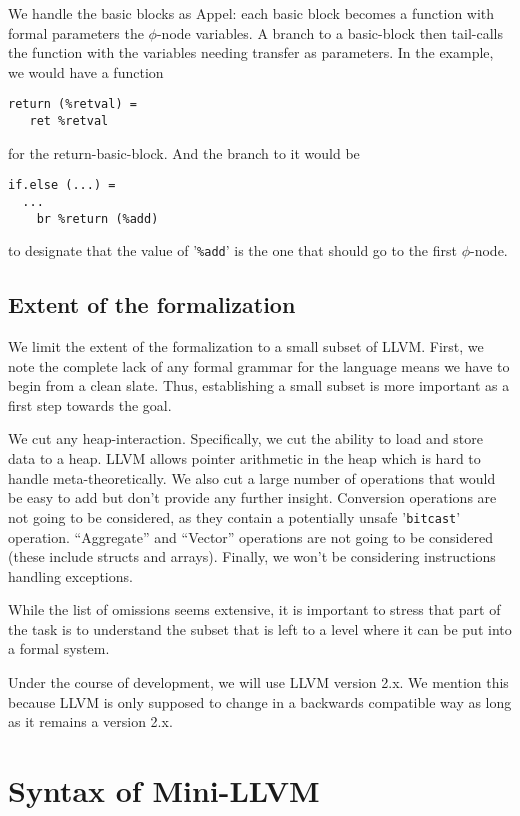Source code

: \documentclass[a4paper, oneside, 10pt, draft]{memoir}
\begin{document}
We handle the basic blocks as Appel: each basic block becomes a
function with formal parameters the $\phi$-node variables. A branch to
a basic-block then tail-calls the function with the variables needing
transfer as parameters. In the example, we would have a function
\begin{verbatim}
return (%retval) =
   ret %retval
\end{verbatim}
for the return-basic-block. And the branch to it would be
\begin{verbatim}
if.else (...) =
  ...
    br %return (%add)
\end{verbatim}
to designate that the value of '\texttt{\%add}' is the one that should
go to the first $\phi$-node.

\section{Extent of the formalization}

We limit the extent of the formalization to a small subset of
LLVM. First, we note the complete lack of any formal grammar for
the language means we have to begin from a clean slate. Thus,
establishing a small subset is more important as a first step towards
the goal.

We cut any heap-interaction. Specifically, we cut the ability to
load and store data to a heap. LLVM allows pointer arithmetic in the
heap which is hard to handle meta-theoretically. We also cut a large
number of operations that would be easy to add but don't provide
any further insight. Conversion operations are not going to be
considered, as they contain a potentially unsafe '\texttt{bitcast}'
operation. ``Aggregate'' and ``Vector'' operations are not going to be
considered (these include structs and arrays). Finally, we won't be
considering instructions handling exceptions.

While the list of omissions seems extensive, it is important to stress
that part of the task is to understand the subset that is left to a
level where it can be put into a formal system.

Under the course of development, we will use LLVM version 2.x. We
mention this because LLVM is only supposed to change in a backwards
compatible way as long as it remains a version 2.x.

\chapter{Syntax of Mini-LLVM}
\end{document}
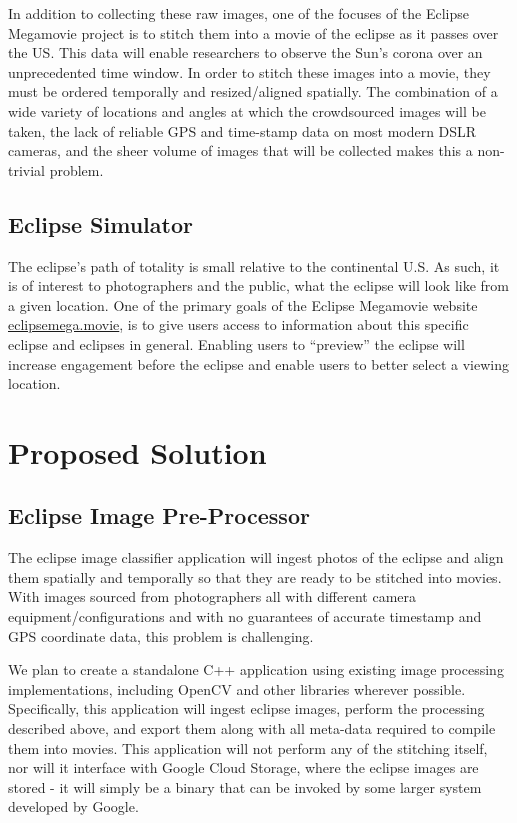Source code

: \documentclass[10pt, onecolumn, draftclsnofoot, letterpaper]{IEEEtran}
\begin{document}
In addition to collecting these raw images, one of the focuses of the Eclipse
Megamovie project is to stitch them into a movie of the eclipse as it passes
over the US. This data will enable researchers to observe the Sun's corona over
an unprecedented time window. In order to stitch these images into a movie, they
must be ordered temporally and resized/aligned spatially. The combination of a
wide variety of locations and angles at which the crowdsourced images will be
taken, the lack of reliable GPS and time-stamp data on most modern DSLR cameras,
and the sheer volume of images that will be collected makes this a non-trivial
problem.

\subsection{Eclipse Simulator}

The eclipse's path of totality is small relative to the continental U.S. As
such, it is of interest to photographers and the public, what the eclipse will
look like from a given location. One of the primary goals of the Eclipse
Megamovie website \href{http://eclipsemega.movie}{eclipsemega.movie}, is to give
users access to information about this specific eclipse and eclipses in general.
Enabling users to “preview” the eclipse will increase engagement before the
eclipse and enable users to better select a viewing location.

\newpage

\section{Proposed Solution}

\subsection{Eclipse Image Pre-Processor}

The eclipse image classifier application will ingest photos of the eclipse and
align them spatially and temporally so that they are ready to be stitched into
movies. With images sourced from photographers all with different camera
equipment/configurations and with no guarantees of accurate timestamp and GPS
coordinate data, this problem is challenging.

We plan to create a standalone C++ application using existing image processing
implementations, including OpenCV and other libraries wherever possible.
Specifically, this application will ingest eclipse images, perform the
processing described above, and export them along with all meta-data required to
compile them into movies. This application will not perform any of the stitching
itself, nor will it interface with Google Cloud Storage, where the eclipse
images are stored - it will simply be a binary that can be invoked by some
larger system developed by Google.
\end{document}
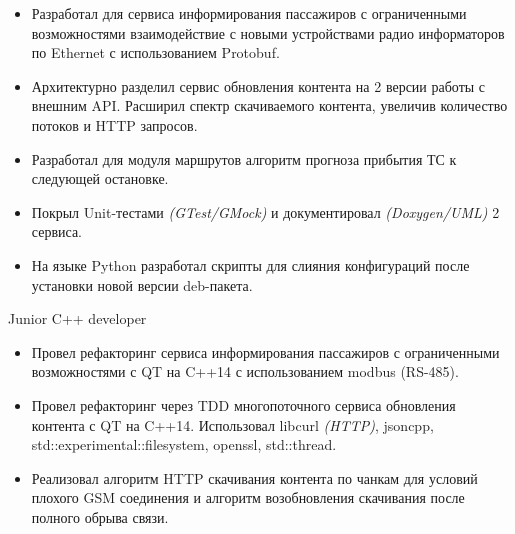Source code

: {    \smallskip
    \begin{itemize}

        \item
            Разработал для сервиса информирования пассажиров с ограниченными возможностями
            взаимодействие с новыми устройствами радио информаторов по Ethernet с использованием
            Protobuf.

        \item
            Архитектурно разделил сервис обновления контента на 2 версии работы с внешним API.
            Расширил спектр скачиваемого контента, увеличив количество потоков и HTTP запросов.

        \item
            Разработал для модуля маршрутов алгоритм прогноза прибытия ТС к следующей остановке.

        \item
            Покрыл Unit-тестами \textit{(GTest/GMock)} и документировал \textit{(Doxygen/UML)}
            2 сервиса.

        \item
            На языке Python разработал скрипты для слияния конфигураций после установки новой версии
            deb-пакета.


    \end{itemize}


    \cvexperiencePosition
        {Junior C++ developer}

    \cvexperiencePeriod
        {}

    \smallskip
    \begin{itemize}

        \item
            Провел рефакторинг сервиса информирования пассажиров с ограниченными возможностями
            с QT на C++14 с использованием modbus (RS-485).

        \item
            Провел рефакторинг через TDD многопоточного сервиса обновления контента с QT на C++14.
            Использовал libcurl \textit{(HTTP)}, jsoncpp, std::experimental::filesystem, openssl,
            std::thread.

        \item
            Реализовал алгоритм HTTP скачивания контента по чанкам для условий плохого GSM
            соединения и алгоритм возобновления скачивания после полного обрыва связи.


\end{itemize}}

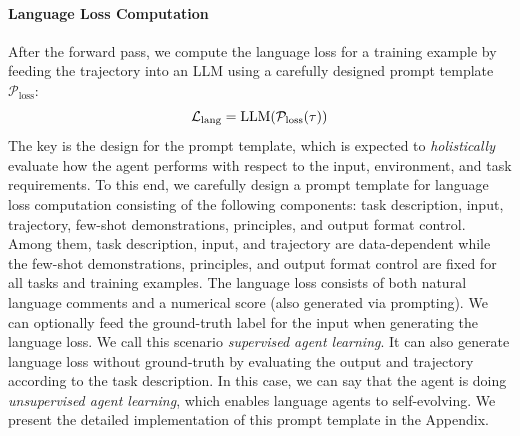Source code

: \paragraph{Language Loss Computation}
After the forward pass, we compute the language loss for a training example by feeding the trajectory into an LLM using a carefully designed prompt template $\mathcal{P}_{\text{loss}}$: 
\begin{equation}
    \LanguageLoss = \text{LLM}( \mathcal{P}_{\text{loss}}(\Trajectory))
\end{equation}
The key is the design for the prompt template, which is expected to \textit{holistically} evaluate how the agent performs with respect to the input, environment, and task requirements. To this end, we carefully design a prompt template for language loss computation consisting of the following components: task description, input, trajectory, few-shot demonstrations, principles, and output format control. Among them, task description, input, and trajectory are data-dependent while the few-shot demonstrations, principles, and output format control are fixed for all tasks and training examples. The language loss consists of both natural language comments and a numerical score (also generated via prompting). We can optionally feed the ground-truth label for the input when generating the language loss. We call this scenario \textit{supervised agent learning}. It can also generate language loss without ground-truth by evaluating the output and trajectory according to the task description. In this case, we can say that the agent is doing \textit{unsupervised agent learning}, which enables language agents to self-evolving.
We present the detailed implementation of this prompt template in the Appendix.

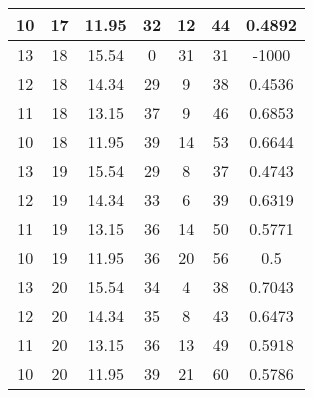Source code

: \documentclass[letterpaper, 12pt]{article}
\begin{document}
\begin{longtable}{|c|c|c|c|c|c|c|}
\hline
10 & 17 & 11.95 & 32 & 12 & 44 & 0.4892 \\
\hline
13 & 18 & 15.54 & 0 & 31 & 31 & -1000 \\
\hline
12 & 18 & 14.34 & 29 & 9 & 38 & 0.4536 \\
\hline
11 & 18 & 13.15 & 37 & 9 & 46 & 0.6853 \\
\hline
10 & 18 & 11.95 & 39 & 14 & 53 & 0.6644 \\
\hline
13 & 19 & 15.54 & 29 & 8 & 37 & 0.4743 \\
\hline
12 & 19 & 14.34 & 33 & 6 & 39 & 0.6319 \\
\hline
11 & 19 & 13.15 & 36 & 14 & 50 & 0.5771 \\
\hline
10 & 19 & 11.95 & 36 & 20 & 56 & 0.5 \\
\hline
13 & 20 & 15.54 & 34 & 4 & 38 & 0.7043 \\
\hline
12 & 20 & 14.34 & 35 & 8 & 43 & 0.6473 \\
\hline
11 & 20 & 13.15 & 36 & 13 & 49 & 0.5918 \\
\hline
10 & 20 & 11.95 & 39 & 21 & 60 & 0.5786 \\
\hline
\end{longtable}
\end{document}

•••

▸ How to complete this task
The records above are to be restated word for word, excluding all pictures.

▸ Response for this exercise
Source code

: \documentclass[a4paper, oneside, 10pt, draft]{memoir}
\begin{document}
We handle the basic blocks as Appel: each basic block becomes a
function with formal parameters the $\phi$-node variables. A branch to
a basic-block then tail-calls the function with the variables needing
transfer as parameters. In the example, we would have a function
\begin{verbatim}
return (%retval) =
   ret %retval
\end{verbatim}
for the return-basic-block. And the branch to it would be
\begin{verbatim}
if.else (...) =
  ...
    br %return (%add)
\end{verbatim}
to designate that the value of '\texttt{\%add}' is the one that should
go to the first $\phi$-node.

\section{Extent of the formalization}

We limit the extent of the formalization to a small subset of
LLVM. First, we note the complete lack of any formal grammar for
the language means we have to begin from a clean slate. Thus,
establishing a small subset is more important as a first step towards
the goal.

We cut any heap-interaction. Specifically, we cut the ability to
load and store data to a heap. LLVM allows pointer arithmetic in the
heap which is hard to handle meta-theoretically. We also cut a large
number of operations that would be easy to add but don't provide
any further insight. Conversion operations are not going to be
considered, as they contain a potentially unsafe '\texttt{bitcast}'
operation. ``Aggregate'' and ``Vector'' operations are not going to be
considered (these include structs and arrays). Finally, we won't be
considering instructions handling exceptions.

While the list of omissions seems extensive, it is important to stress
that part of the task is to understand the subset that is left to a
level where it can be put into a formal system.

Under the course of development, we will use LLVM version 2.x. We
mention this because LLVM is only supposed to change in a backwards
compatible way as long as it remains a version 2.x.

\chapter{Syntax of Mini-LLVM}
\end{document}
Source code

: \documentclass[10pt, onecolumn, draftclsnofoot, letterpaper]{IEEEtran}
\begin{document}
In addition to collecting these raw images, one of the focuses of the Eclipse
Megamovie project is to stitch them into a movie of the eclipse as it passes
over the US. This data will enable researchers to observe the Sun's corona over
an unprecedented time window. In order to stitch these images into a movie, they
must be ordered temporally and resized/aligned spatially. The combination of a
wide variety of locations and angles at which the crowdsourced images will be
taken, the lack of reliable GPS and time-stamp data on most modern DSLR cameras,
and the sheer volume of images that will be collected makes this a non-trivial
problem.

\subsection{Eclipse Simulator}

The eclipse's path of totality is small relative to the continental U.S. As
such, it is of interest to photographers and the public, what the eclipse will
look like from a given location. One of the primary goals of the Eclipse
Megamovie website \href{http://eclipsemega.movie}{eclipsemega.movie}, is to give
users access to information about this specific eclipse and eclipses in general.
Enabling users to “preview” the eclipse will increase engagement before the
eclipse and enable users to better select a viewing location.

\newpage

\section{Proposed Solution}

\subsection{Eclipse Image Pre-Processor}

The eclipse image classifier application will ingest photos of the eclipse and
align them spatially and temporally so that they are ready to be stitched into
movies. With images sourced from photographers all with different camera
equipment/configurations and with no guarantees of accurate timestamp and GPS
coordinate data, this problem is challenging.

We plan to create a standalone C++ application using existing image processing
implementations, including OpenCV and other libraries wherever possible.
Specifically, this application will ingest eclipse images, perform the
processing described above, and export them along with all meta-data required to
compile them into movies. This application will not perform any of the stitching
itself, nor will it interface with Google Cloud Storage, where the eclipse
images are stored - it will simply be a binary that can be invoked by some
larger system developed by Google.
\end{document}
Source code

: {    \smallskip
    \begin{itemize}

        \item
            Разработал для сервиса информирования пассажиров с ограниченными возможностями
            взаимодействие с новыми устройствами радио информаторов по Ethernet с использованием
            Protobuf.

        \item
            Архитектурно разделил сервис обновления контента на 2 версии работы с внешним API.
            Расширил спектр скачиваемого контента, увеличив количество потоков и HTTP запросов.

        \item
            Разработал для модуля маршрутов алгоритм прогноза прибытия ТС к следующей остановке.

        \item
            Покрыл Unit-тестами \textit{(GTest/GMock)} и документировал \textit{(Doxygen/UML)}
            2 сервиса.

        \item
            На языке Python разработал скрипты для слияния конфигураций после установки новой версии
            deb-пакета.


    \end{itemize}


    \cvexperiencePosition
        {Junior C++ developer}

    \cvexperiencePeriod
        {}

    \smallskip
    \begin{itemize}

        \item
            Провел рефакторинг сервиса информирования пассажиров с ограниченными возможностями
            с QT на C++14 с использованием modbus (RS-485).

        \item
            Провел рефакторинг через TDD многопоточного сервиса обновления контента с QT на C++14.
            Использовал libcurl \textit{(HTTP)}, jsoncpp, std::experimental::filesystem, openssl,
            std::thread.

        \item
            Реализовал алгоритм HTTP скачивания контента по чанкам для условий плохого GSM
            соединения и алгоритм возобновления скачивания после полного обрыва связи.


\end{itemize}}

Source code

: \paragraph{Language Loss Computation}
After the forward pass, we compute the language loss for a training example by feeding the trajectory into an LLM using a carefully designed prompt template $\mathcal{P}_{\text{loss}}$: 
\begin{equation}
    \LanguageLoss = \text{LLM}( \mathcal{P}_{\text{loss}}(\Trajectory))
\end{equation}
The key is the design for the prompt template, which is expected to \textit{holistically} evaluate how the agent performs with respect to the input, environment, and task requirements. To this end, we carefully design a prompt template for language loss computation consisting of the following components: task description, input, trajectory, few-shot demonstrations, principles, and output format control. Among them, task description, input, and trajectory are data-dependent while the few-shot demonstrations, principles, and output format control are fixed for all tasks and training examples. The language loss consists of both natural language comments and a numerical score (also generated via prompting). We can optionally feed the ground-truth label for the input when generating the language loss. We call this scenario \textit{supervised agent learning}. It can also generate language loss without ground-truth by evaluating the output and trajectory according to the task description. In this case, we can say that the agent is doing \textit{unsupervised agent learning}, which enables language agents to self-evolving.
We present the detailed implementation of this prompt template in the Appendix.

Source code

: \documentclass[letterpaper, 12pt]{article}
\begin{document}
\begin{longtable}{|c|c|c|c|c|c|c|}
\hline
10 & 17 & 11.95 & 32 & 12 & 44 & 0.4892 \\
\hline
13 & 18 & 15.54 & 0 & 31 & 31 & -1000 \\
\hline
12 & 18 & 14.34 & 29 & 9 & 38 & 0.4536 \\
\hline
11 & 18 & 13.15 & 37 & 9 & 46 & 0.6853 \\
\hline
10 & 18 & 11.95 & 39 & 14 & 53 & 0.6644 \\
\hline
13 & 19 & 15.54 & 29 & 8 & 37 & 0.4743 \\
\hline
12 & 19 & 14.34 & 33 & 6 & 39 & 0.6319 \\
\hline
11 & 19 & 13.15 & 36 & 14 & 50 & 0.5771 \\
\hline
10 & 19 & 11.95 & 36 & 20 & 56 & 0.5 \\
\hline
13 & 20 & 15.54 & 34 & 4 & 38 & 0.7043 \\
\hline
12 & 20 & 14.34 & 35 & 8 & 43 & 0.6473 \\
\hline
11 & 20 & 13.15 & 36 & 13 & 49 & 0.5918 \\
\hline
10 & 20 & 11.95 & 39 & 21 & 60 & 0.5786 \\
\hline
\end{longtable}
\end{document}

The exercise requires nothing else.